As we all know, it takes more energy to store binary numbers with lots of ones in them. Yraglac’s calculator has some batteries that are almost dead, and he’s concerned that the battery may run out as he types in a number.

The way the calculator processes numbers being entered is as follows. Initially, the calculator stores the number zero in a $32$-bit internal register. As Yraglac types in each digit of his number, the register updates to store the number entered thus far. For example, when Yraglac enters the number $94$, the register stores the number $9$ (binary $1001$) after the first key is pressed. When he presses the second key, the register clears itself and stores the number $94$ (binary $1011110$). What is the maximum number of one-bits in the register as Yraglac enters a number digit-by-digit?

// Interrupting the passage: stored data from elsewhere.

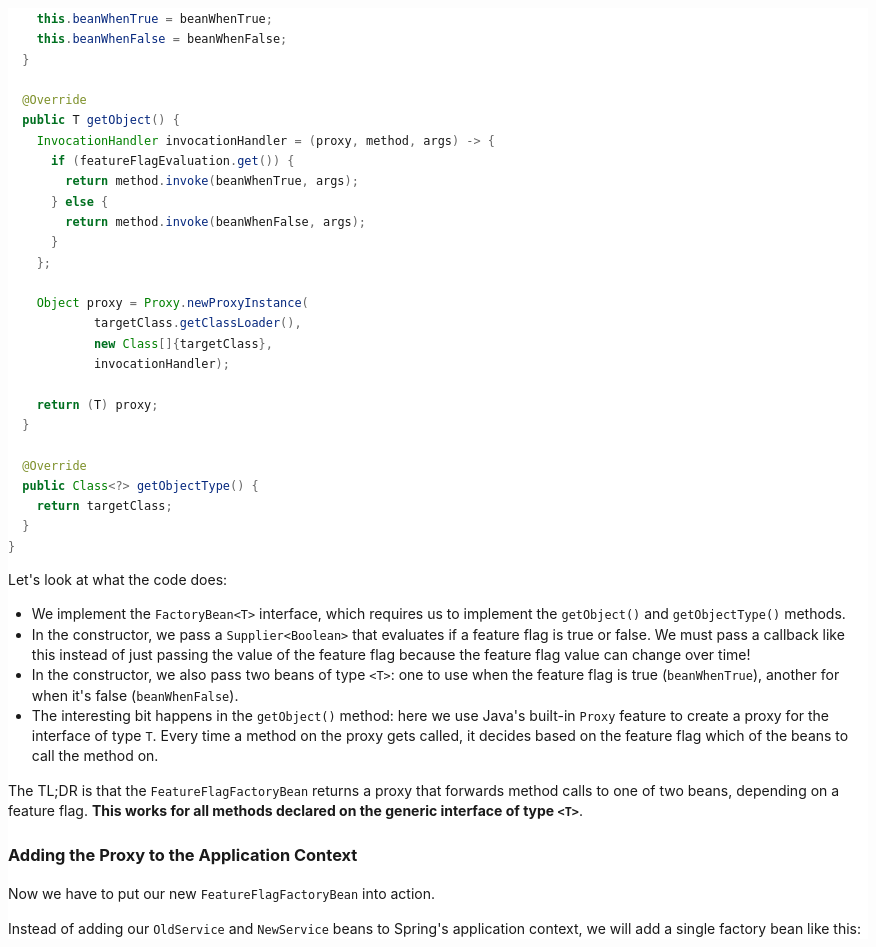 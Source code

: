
 ```java
    this.beanWhenTrue = beanWhenTrue;
    this.beanWhenFalse = beanWhenFalse;
  }

  @Override
  public T getObject() {
    InvocationHandler invocationHandler = (proxy, method, args) -> {
      if (featureFlagEvaluation.get()) {
        return method.invoke(beanWhenTrue, args);
      } else {
        return method.invoke(beanWhenFalse, args);
      }
    };

    Object proxy = Proxy.newProxyInstance(
            targetClass.getClassLoader(), 
            new Class[]{targetClass}, 
            invocationHandler);

    return (T) proxy;
  }

  @Override
  public Class<?> getObjectType() {
    return targetClass;
  }
}
```

Let's look at what the code does:

* We implement the `FactoryBean<T>` interface, which requires us to implement the `getObject()` and `getObjectType()` methods.
* In the constructor, we pass a `Supplier<Boolean>` that evaluates if a feature flag is true or false. We must pass a callback like this instead of just passing the value of the feature flag because the feature flag value can change over time! 
* In the constructor, we also pass two beans of type `<T>`: one to use when the feature flag is true (`beanWhenTrue`), another for when it's false (`beanWhenFalse`).
* The interesting bit happens in the `getObject()` method: here we use Java's built-in `Proxy` feature to create a proxy for the interface of type `T`. Every time a method on the proxy gets called, it decides based on the feature flag which of the beans to call the method on.

The TL;DR is that the `FeatureFlagFactoryBean` returns a proxy that forwards method calls to one of two beans, depending on a feature flag. **This works for all methods declared on the generic interface of type `<T>`**.

### Adding the Proxy to the Application Context

Now we have to put our new `FeatureFlagFactoryBean` into action. 

Instead of adding our `OldService` and `NewService` beans to Spring's application context, we will add a single factory bean like this:
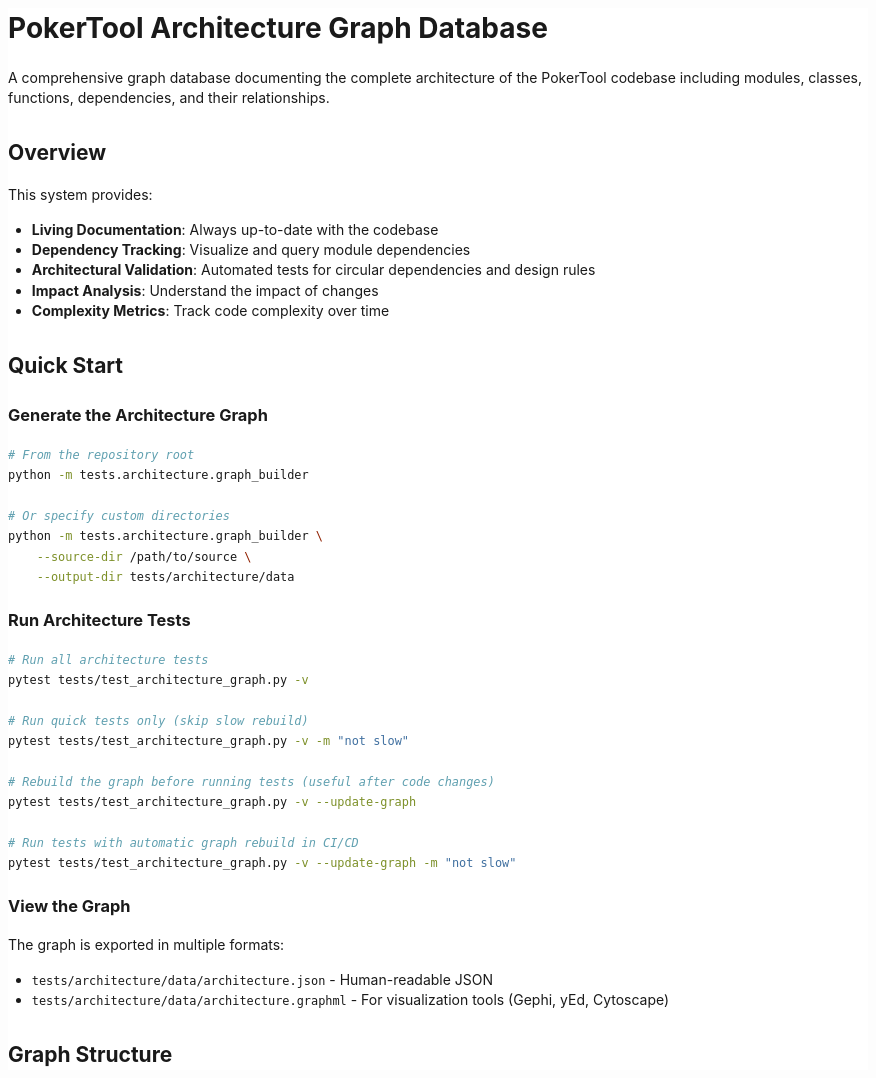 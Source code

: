 # PokerTool Architecture Graph Database

A comprehensive graph database documenting the complete architecture of the PokerTool codebase including modules, classes, functions, dependencies, and their relationships.

## Overview

This system provides:
- **Living Documentation**: Always up-to-date with the codebase
- **Dependency Tracking**: Visualize and query module dependencies
- **Architectural Validation**: Automated tests for circular dependencies and design rules
- **Impact Analysis**: Understand the impact of changes
- **Complexity Metrics**: Track code complexity over time

## Quick Start

### Generate the Architecture Graph

```bash
# From the repository root
python -m tests.architecture.graph_builder

# Or specify custom directories
python -m tests.architecture.graph_builder \
    --source-dir /path/to/source \
    --output-dir tests/architecture/data
```

### Run Architecture Tests

```bash
# Run all architecture tests
pytest tests/test_architecture_graph.py -v

# Run quick tests only (skip slow rebuild)
pytest tests/test_architecture_graph.py -v -m "not slow"

# Rebuild the graph before running tests (useful after code changes)
pytest tests/test_architecture_graph.py -v --update-graph

# Run tests with automatic graph rebuild in CI/CD
pytest tests/test_architecture_graph.py -v --update-graph -m "not slow"
```

### View the Graph

The graph is exported in multiple formats:
- `tests/architecture/data/architecture.json` - Human-readable JSON
- `tests/architecture/data/architecture.graphml` - For visualization tools (Gephi, yEd, Cytoscape)

## Graph Structure
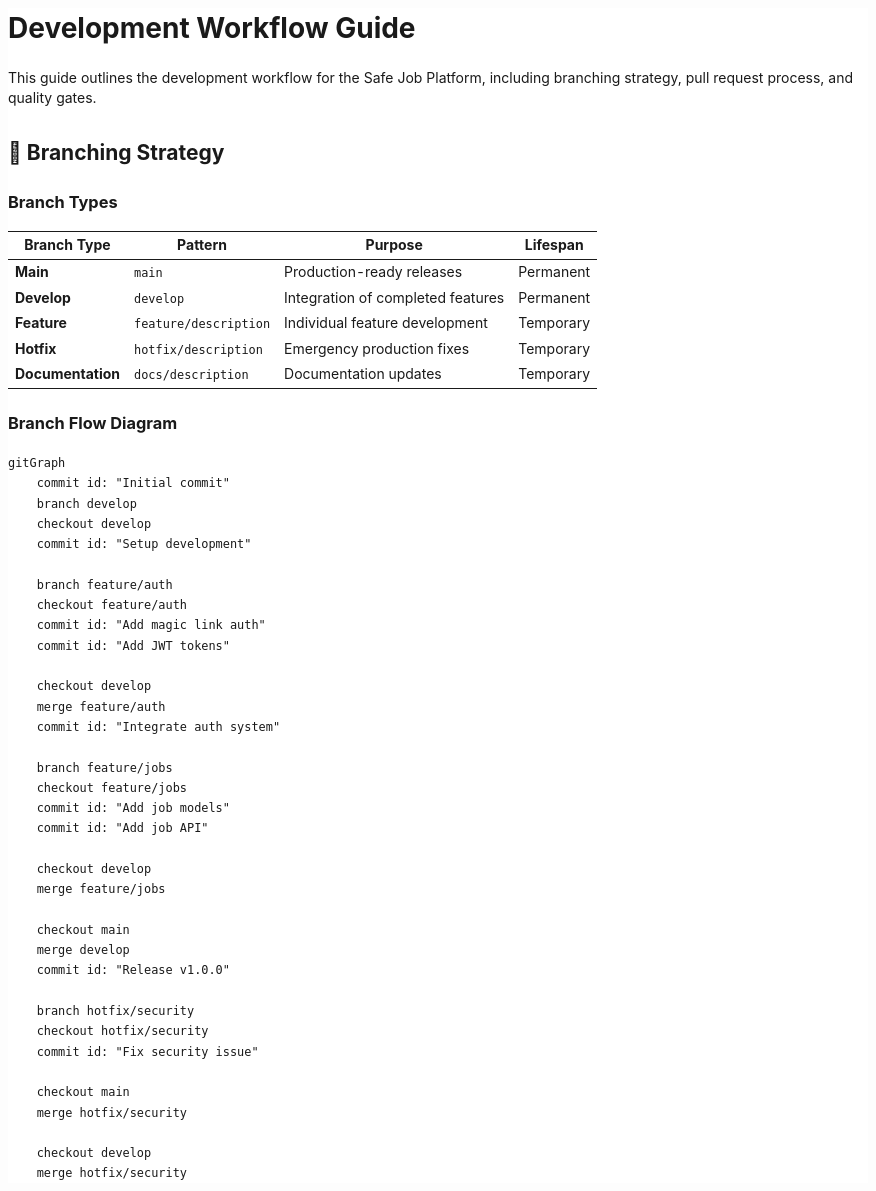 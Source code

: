 # Development Workflow Guide

This guide outlines the development workflow for the Safe Job Platform, including branching strategy, pull request process, and quality gates.

## 🌳 Branching Strategy

### Branch Types

| Branch Type       | Pattern               | Purpose                           | Lifespan  |
| ----------------- | --------------------- | --------------------------------- | --------- |
| **Main**          | `main`                | Production-ready releases         | Permanent |
| **Develop**       | `develop`             | Integration of completed features | Permanent |
| **Feature**       | `feature/description` | Individual feature development    | Temporary |
| **Hotfix**        | `hotfix/description`  | Emergency production fixes        | Temporary |
| **Documentation** | `docs/description`    | Documentation updates             | Temporary |

### Branch Flow Diagram

```mermaid
gitGraph
    commit id: "Initial commit"
    branch develop
    checkout develop
    commit id: "Setup development"

    branch feature/auth
    checkout feature/auth
    commit id: "Add magic link auth"
    commit id: "Add JWT tokens"

    checkout develop
    merge feature/auth
    commit id: "Integrate auth system"

    branch feature/jobs
    checkout feature/jobs
    commit id: "Add job models"
    commit id: "Add job API"

    checkout develop
    merge feature/jobs

    checkout main
    merge develop
    commit id: "Release v1.0.0"

    branch hotfix/security
    checkout hotfix/security
    commit id: "Fix security issue"

    checkout main
    merge hotfix/security

    checkout develop
    merge hotfix/security
```
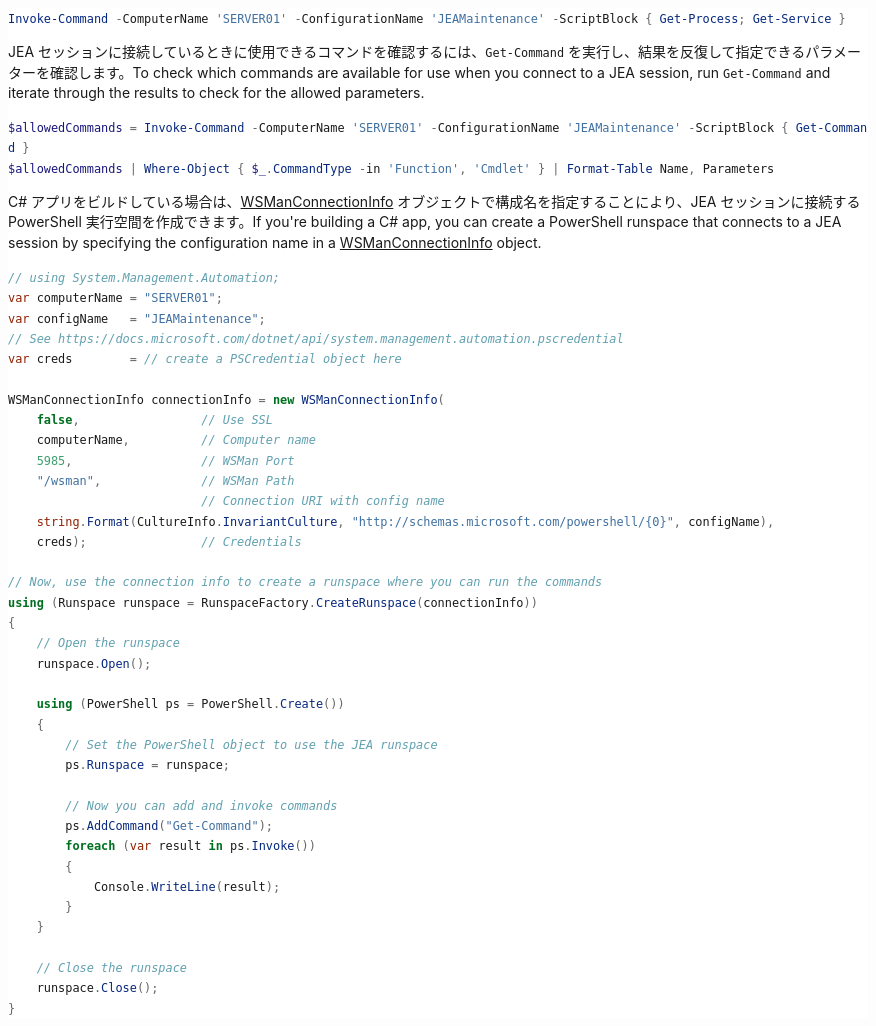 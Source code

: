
 ```powershell
Invoke-Command -ComputerName 'SERVER01' -ConfigurationName 'JEAMaintenance' -ScriptBlock { Get-Process; Get-Service }
```

<span data-ttu-id="9c70a-146">JEA セッションに接続しているときに使用できるコマンドを確認するには、`Get-Command` を実行し、結果を反復して指定できるパラメーターを確認します。</span><span class="sxs-lookup"><span data-stu-id="9c70a-146">To check which commands are available for use when you connect to a JEA session, run `Get-Command` and iterate through the results to check for the allowed parameters.</span></span>

```powershell
$allowedCommands = Invoke-Command -ComputerName 'SERVER01' -ConfigurationName 'JEAMaintenance' -ScriptBlock { Get-Command }
$allowedCommands | Where-Object { $_.CommandType -in 'Function', 'Cmdlet' } | Format-Table Name, Parameters
```

<span data-ttu-id="9c70a-147">C# アプリをビルドしている場合は、[WSManConnectionInfo](/dotnet/api/system.management.automation.runspaces.wsmanconnectioninfo) オブジェクトで構成名を指定することにより、JEA セッションに接続する PowerShell 実行空間を作成できます。</span><span class="sxs-lookup"><span data-stu-id="9c70a-147">If you're building a C# app, you can create a PowerShell runspace that connects to a JEA session by specifying the configuration name in a [WSManConnectionInfo](/dotnet/api/system.management.automation.runspaces.wsmanconnectioninfo) object.</span></span>

```csharp
// using System.Management.Automation;
var computerName = "SERVER01";
var configName   = "JEAMaintenance";
// See https://docs.microsoft.com/dotnet/api/system.management.automation.pscredential
var creds        = // create a PSCredential object here

WSManConnectionInfo connectionInfo = new WSManConnectionInfo(
    false,                 // Use SSL
    computerName,          // Computer name
    5985,                  // WSMan Port
    "/wsman",              // WSMan Path
                           // Connection URI with config name
    string.Format(CultureInfo.InvariantCulture, "http://schemas.microsoft.com/powershell/{0}", configName),
    creds);                // Credentials

// Now, use the connection info to create a runspace where you can run the commands
using (Runspace runspace = RunspaceFactory.CreateRunspace(connectionInfo))
{
    // Open the runspace
    runspace.Open();

    using (PowerShell ps = PowerShell.Create())
    {
        // Set the PowerShell object to use the JEA runspace
        ps.Runspace = runspace;

        // Now you can add and invoke commands
        ps.AddCommand("Get-Command");
        foreach (var result in ps.Invoke())
        {
            Console.WriteLine(result);
        }
    }

    // Close the runspace
    runspace.Close();
}
```
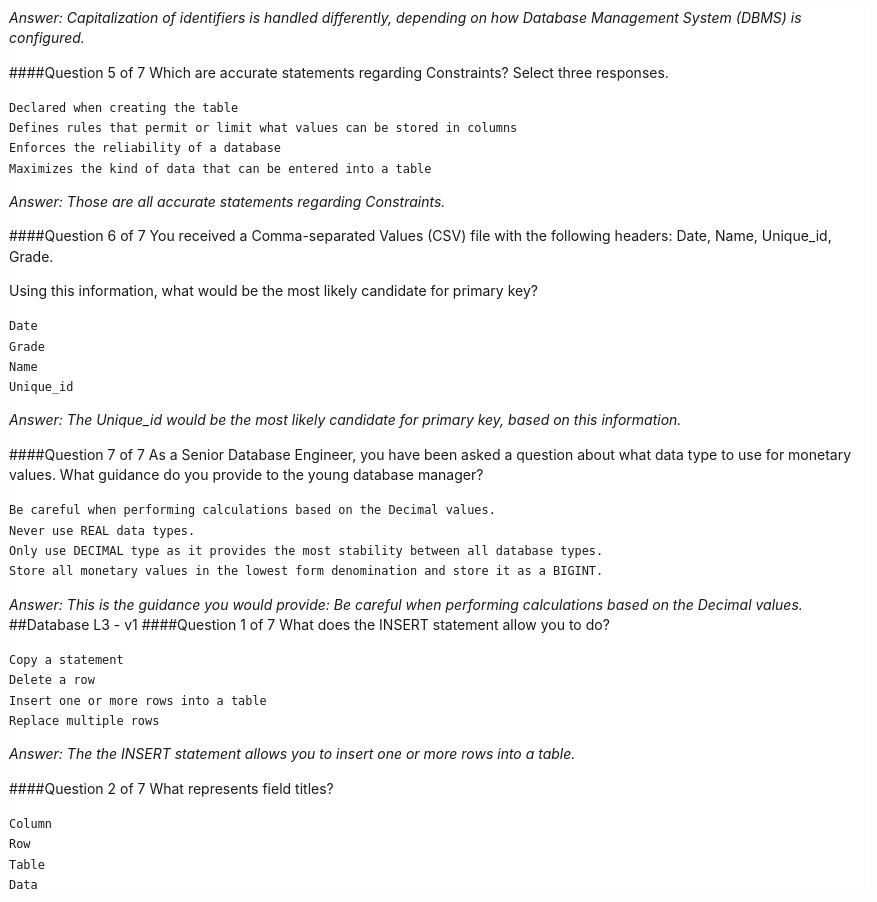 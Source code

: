 *Answer: Capitalization of identifiers is handled differently, depending on how Database Management System (DBMS) is configured.*

####Question 5 of 7
Which are accurate statements regarding Constraints?
Select three responses.

 	Declared when creating the table
 	Defines rules that permit or limit what values can be stored in columns
 	Enforces the reliability of a database
 	Maximizes the kind of data that can be entered into a table

*Answer: Those are all accurate statements regarding Constraints.*

####Question 6 of 7
You received a Comma-separated Values (CSV) file with the following headers: Date, Name, Unique_id, Grade. 

Using this information, what would be the most likely candidate for primary key?

 	Date
 	Grade
 	Name
 	Unique_id

*Answer: The Unique_id would be the most likely candidate for primary key, based on this information.*

####Question 7 of 7
As a Senior Database Engineer, you have been asked a question about what data type to use for monetary values. What guidance do you provide to the young database manager?

 	Be careful when performing calculations based on the Decimal values.
 	Never use REAL data types.
 	Only use DECIMAL type as it provides the most stability between all database types.
 	Store all monetary values in the lowest form denomination and store it as a BIGINT.

*Answer: This is the guidance you would provide: Be careful when performing calculations based on the Decimal values.*
 
##Database L3 - v1
####Question 1 of 7
What does the INSERT statement allow you to do?

 	Copy a statement
 	Delete a row
 	Insert one or more rows into a table
 	Replace multiple rows

*Answer: The the INSERT statement allows you to insert one or more rows into a table.*

####Question 2 of 7
What represents field titles?

 	Column
 	Row
 	Table
 	Data
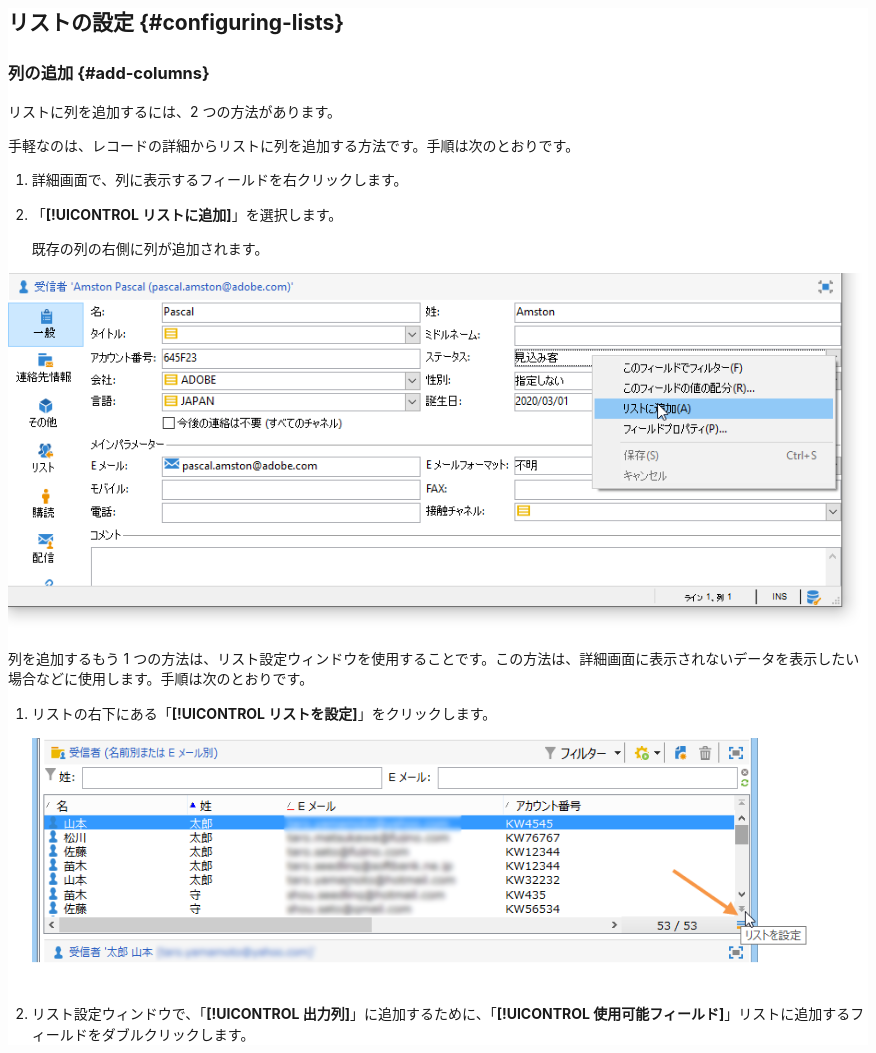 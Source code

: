 ## リストの設定 {#configuring-lists}

### 列の追加 {#add-columns}

リストに列を追加するには、2 つの方法があります。

手軽なのは、レコードの詳細からリストに列を追加する方法です。手順は次のとおりです。

1. 詳細画面で、列に表示するフィールドを右クリックします。
1. 「**[!UICONTROL リストに追加]**」を選択します。

   既存の列の右側に列が追加されます。

![](assets/s_ncs_user_add_in_list.png)

列を追加するもう 1 つの方法は、リスト設定ウィンドウを使用することです。この方法は、詳細画面に表示されないデータを表示したい場合などに使用します。手順は次のとおりです。

1. リストの右下にある「**[!UICONTROL リストを設定]**」をクリックします。

   ![](assets/s_ncs_user_configure_list.png)

1. リスト設定ウィンドウで、「**[!UICONTROL 出力列]**」に追加するために、「**[!UICONTROL 使用可能フィールド]**」リストに追加するフィールドをダブルクリックします。
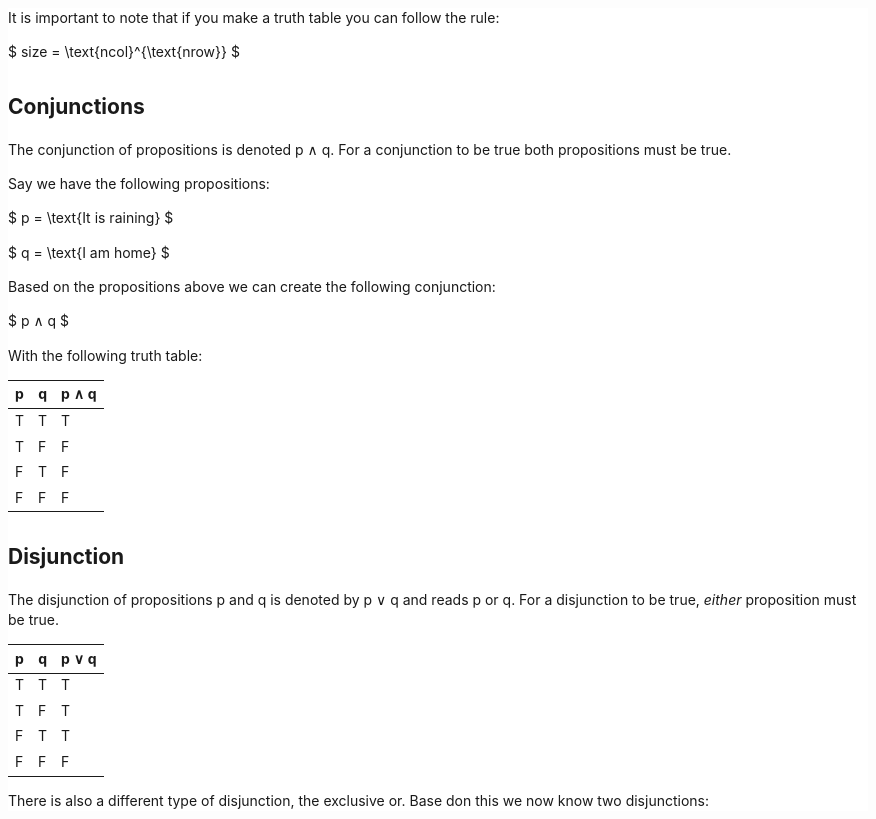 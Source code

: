 It is important to note that if you make a truth table you can follow the rule:

$
size = \text{ncol}^{\text{nrow}}
$

## Conjunctions

The conjunction of propositions is denoted p ∧ q. For a conjunction to be true both propositions must be true.

Say we have the following propositions:

$
p = \text{It is raining}
$

$
q = \text{I am home}
$

Based on the propositions above we can create the following conjunction:

$
p ∧ q
$

With the following truth table:

| p   | q   | p ∧ q |
| --- | --- | ----- |
| T   | T   | T     |
| T   | F   | F     |
| F   | T   | F     |
| F   | F   | F     |

## Disjunction

The disjunction of propositions p and q is denoted by p ∨ q and reads p or q. For a disjunction to be true, *either* proposition must be true.

| p   | q   | p ∨ q |
| --- | --- | ----- |
| T   | T   | T     |
| T   | F   | T     |
| F   | T   | T     |
| F   | F   | F     |

There is also a different type of disjunction, the exclusive or. Base don this we now know two disjunctions:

To convert an integer $x$ to a binary string, you can use
`Integer.toBinaryString(x)` in Java and
`bin(x)` in Python. See the language
documentation for more information.

The first line contains a single integer $T \leq 1\, 000$ giving the number of test cases. Each test case consists of a line with a single integer $X$ ($0 \leq X < 2^{31}$), the number Yraglac wants to enter.

For each test case, output a single line containing the maximum number of one-bits in the storage register as the number $X$ is entered, digit by digit.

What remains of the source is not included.